> [Data extract]:
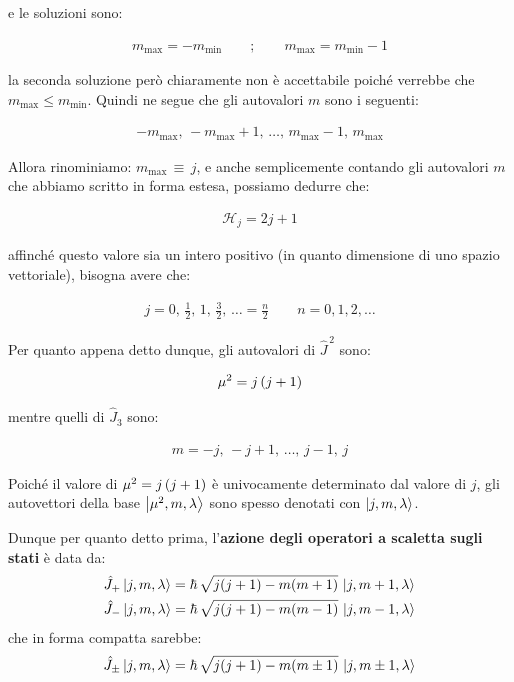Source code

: 	e le soluzioni sono:
	
\begin{align*}
	m_{\text{max}} = - m_{\text{min}} \qquad ; \qquad m_{\text{max}} = m_{\text{min}} - 1 
\end{align*}
	
	la seconda soluzione però chiaramente non è accettabile poiché verrebbe che $m_{\text{max}} \leq m_{\text{min}}$. Quindi ne segue che gli autovalori $m$ sono i seguenti:
	
\begin{align*}
	-m_{\text{max}}, \, -m_{\text{max}} +1,\, \ldots, \, m_{\text{max}} - 1,\, m_{\text{max}}
\end{align*}

	Allora rinominiamo: $m_{\text{max}} \, \equiv \, j$, e anche semplicemente contando gli autovalori $m$ che abbiamo scritto in forma estesa, possiamo dedurre che: 
	
\begin{align*}
	\mathcal{H}_j = 2j +1
\end{align*}
	
	 affinché questo valore sia un intero positivo (in quanto dimensione di uno spazio vettoriale), bisogna avere che:
	
\begin{align*}
	j = 0, \, \frac{1}{2}, \, 1, \, \frac{3}{2}, \, \ldots = \frac{n}{2} \qquad n = 0, 1, 2, \ldots
\end{align*}

	Per quanto appena detto dunque, gli autovalori di $\hat{J}^{\, 2}$ sono:
	
\begin{align*}
	\mu^2 = j \, \qty(j+1) 
\end{align*}

	mentre quelli di $\hat{J}_3$ sono:
	
\begin{align*}
	m = -j, \, -j +1, \, \ldots, \, j-1, \, j
\end{align*}

	Poiché il valore di $\mu^2 = j \, \qty( j + 1 )$ è univocamente determinato dal valore di $j$, gli autovettori della base $\ket{\mu^2, m, \lambda}$ sono spesso denotati con $\ket{j, m, \lambda}$. 
	
\begin{mydef}
	Dunque per quanto detto prima, l'\textbf{azione degli operatori a scaletta sugli stati} è data da:
\begin{align*}
	& \hat{J}_+ \ket{j, m, \lambda} = \hbar \, \sqrt{ j \qty(j+1) - m \qty(m+1) } \, \ket{j, m +1, \lambda} \\
	& \hat{J}_- \ket{j, m, \lambda} = \hbar \, \sqrt{ j \qty(j+1) - m \qty(m-1) } \, \ket{j, m -1, \lambda} 
\end{align*}
	che in forma compatta sarebbe:
\begin{align*}
	\hat{J}_{\pm} \ket{j, m, \lambda} = \hbar \, \sqrt{ j \qty(j+1) - m \qty(m \pm 1) } \, \ket{j, m \pm 1, \lambda}  
\end{align*}
\end{mydef}

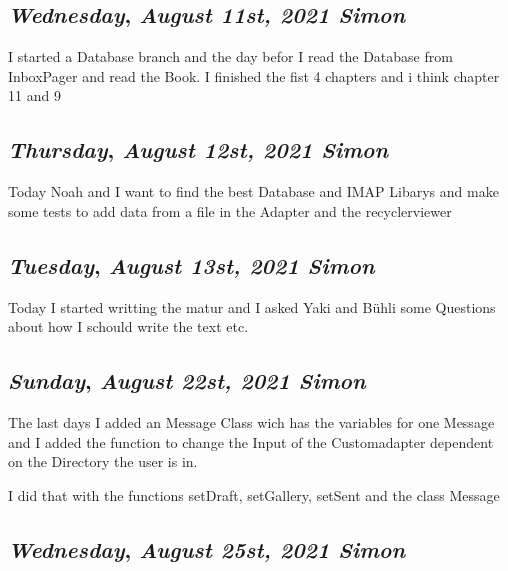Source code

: \begin{center}
\section*{\month}
\end{center}


\def\day{\textit{August 11st, 2021 Simon}}
\def\weekday{\textit{Wednesday}}
\subsection*{\weekday, \day}

I started a Database branch and the day befor I read the Database from InboxPager and read the Book. 
I finished the fist 4 chapters and i think chapter 11 and 9



\def\day{\textit{August 12st, 2021 Simon}}
\def\weekday{\textit{Thursday}}
\subsection*{\weekday, \day}

Today Noah and I want to find the best Database and IMAP Libarys 
and make some tests to add data from a file in the Adapter and the recyclerviewer


\def\day{\textit{August 13st, 2021 Simon}}
\def\weekday{\textit{Tuesday}}
\subsection*{\weekday, \day}

Today I started writting the matur and I asked Yaki and Bühli some Questions about 
how I schould write the text etc. 

\def\day{\textit{August 22st, 2021 Simon}}
\def\weekday{\textit{Sunday}}
\subsection*{\weekday, \day}

The last days I added an Message Class wich has the variables for one Message and I added the function
to change the Input of the Customadapter dependent on the Directory the user is in.

I did that with the functions setDraft, setGallery, setSent and the class Message


\def\day{\textit{August 25st, 2021 Simon}}
\def\weekday{\textit{Wednesday}}
\subsection*{\weekday, \day}

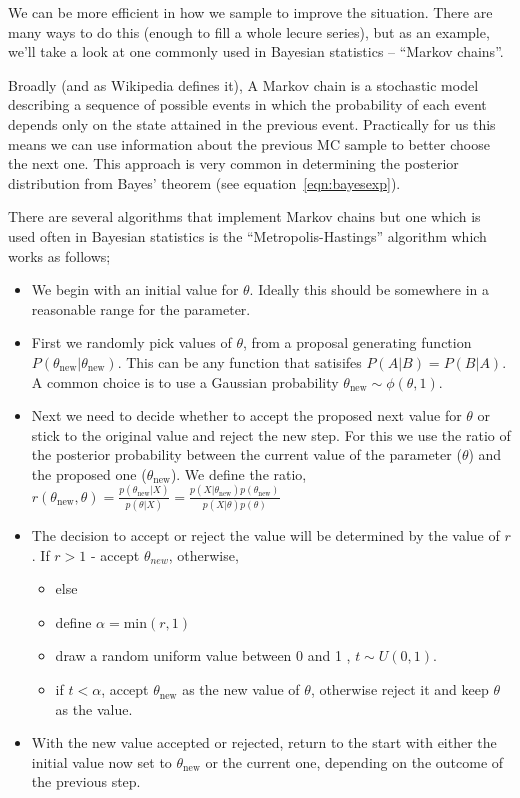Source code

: We can be more efficient in how we sample to improve the situation. There 
are many ways to do this (enough to fill a whole lecure series), but 
as an example, we'll take a look at one commonly used in Bayesian statistics -- 
``Markov chains''. 

Broadly (and as Wikipedia defines it), A Markov chain 
is a stochastic model describing a sequence of possible events 
in which the probability of each event depends only on the state 
attained in the previous event. Practically for us this means we 
can use information about the previous MC sample to better choose 
the next one. This approach is very common in determining the  
posterior distribution from Bayes' theorem (see 
equation~\ref{eqn:bayesexp}). 

There are several algorithms that implement Markov chains 
but one which is used often in Bayesian statistics is the ``Metropolis-Hastings'' 
algorithm which works as follows; 

\begin{itemize}
 \item{
    We begin with an initial value for $\theta$. Ideally this should 
    be somewhere in a reasonable range for the parameter. 
 }
 \item{
     First we randomly pick values of $\theta$, 
    from a proposal generating function 
    $P(\theta_{\text{new}}|\theta_{\text{new}})$. This can be any 
    function that satisifes $P(A|B) = P(B|A)$. A common choice is to 
    use a Gaussian probability $\theta_{\text{new}}\sim \phi(\theta,1)$.
    }
\item{
    Next we need to decide whether to accept the proposed next value 
    for $\theta$ or stick to the original value and reject the new step. 
    For this we use the ratio of the posterior probability 
    between the current value of the parameter 
    ($\theta$) and the proposed one ($\theta_{\text{new}}$). 
    We define the ratio, 
    $r(\theta_{\text{new}},\theta) = \frac{p(\theta_{\text{new}}|X)}{p(\theta|X)} = \frac{p(X|\theta_{\text{new}})p(\theta_{\text{new}})}{p(X|\theta)p(\theta)}$
}
\item{
    The decision to accept or reject the value will be determined 
    by the value of $r$. If $r>1$ - accept $\theta_{new}$, otherwise,
}
  \begin{itemize}
  \item{else} 
     \item{define $\alpha = \text{min}(r,1)$}
     \item{draw a random uniform value between 0 and 1 , $t\sim U(0,1)$. }
     \item{if $t<\alpha$, accept $\theta_\text{new}$ as the 
     new value of $\theta$, otherwise reject it and 
     keep $\theta$ as the value.}
  \end{itemize} 
\item{With the new value accepted  or rejected, return  to the start  
with either the initial value now set to $\theta_\text{new}$ or 
the current one, depending on the outcome of the previous step.}
\end{itemize}

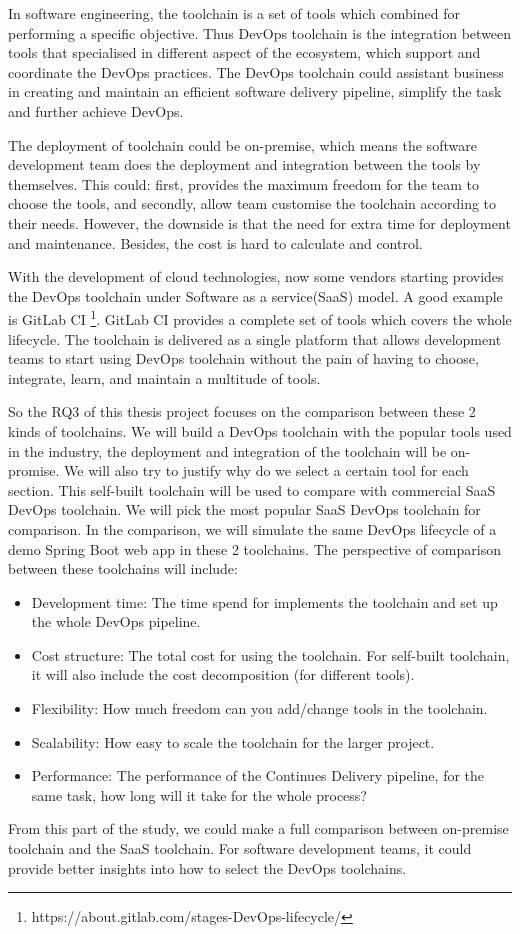 In software engineering, the toolchain is a set of tools which combined for performing a specific objective. Thus DevOps toolchain is the integration between tools that specialised in different aspect of the ecosystem, which support and coordinate the DevOps practices. The DevOps toolchain could assistant business in creating and maintain an efficient software delivery pipeline, simplify the task and further achieve DevOps.\cite{DevOpsto7:online}\cite{Toolchai10:online}
\par
The deployment of toolchain could be on-premise, which means the software development team does the deployment and integration between the tools by themselves. This could: first, provides the maximum freedom for the team to choose the tools, and secondly, allow team customise the toolchain according to their needs. However, the downside is that the need for extra time for deployment and maintenance. Besides, the cost is hard to calculate and control. 
\par
With the development of cloud technologies, now some vendors starting provides the DevOps toolchain under Software as a service(SaaS) model. A good example is GitLab CI \footnote{https://about.gitlab.com/stages-DevOps-lifecycle/}. GitLab CI provides a complete set of tools which covers the whole lifecycle. The toolchain is delivered as a single platform that allows development teams to start using DevOps toolchain without the pain of having to choose, integrate, learn, and maintain a multitude of tools. \cite{TheDevOp71:online}
\par
So the RQ3 of this thesis project focuses on the comparison between these 2 kinds of toolchains. We will build a DevOps toolchain with the popular tools used in the industry, the deployment and integration of the toolchain will be on-promise. We will also try to justify why do we select a certain tool for each section. This self-built toolchain will be used to compare with commercial SaaS DevOps toolchain. We will pick the most popular SaaS DevOps toolchain for comparison. In the comparison, we will simulate the same DevOps lifecycle of a demo Spring Boot web app in these 2 toolchains. The perspective of comparison between these toolchains will include:
\begin{itemize}
    \item Development time: The time spend for implements the toolchain and set up the whole DevOps pipeline.
    \item Cost structure: The total cost for using the toolchain. For self-built toolchain, it will also include the cost decomposition (for different tools).
    \item Flexibility: How much freedom can you add/change tools in the toolchain.
    \item Scalability: How easy to scale the toolchain for the larger project.
    \item Performance: The performance of the Continues Delivery pipeline, for the same task, how long will it take for the whole process?
\end{itemize}
From this part of the study, we could make a full comparison between on-premise toolchain and the SaaS toolchain. For software development teams, it could provide better insights into how to select the DevOps toolchains.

> [Task goal]:
The required output is the exact sequence of lines from the one containing "the larger project." through the end of the listing, both endpoints included.

> [Exercise response]:
    \item Scalability: How easy to scale the toolchain for the larger project.
    \item Performance: The performance of the Continues Delivery pipeline, for the same task, how long will it take for the whole process?
\end{itemize}
From this part of the study, we could make a full comparison between on-premise toolchain and the SaaS toolchain. For software development teams, it could provide better insights into how to select the DevOps toolchains.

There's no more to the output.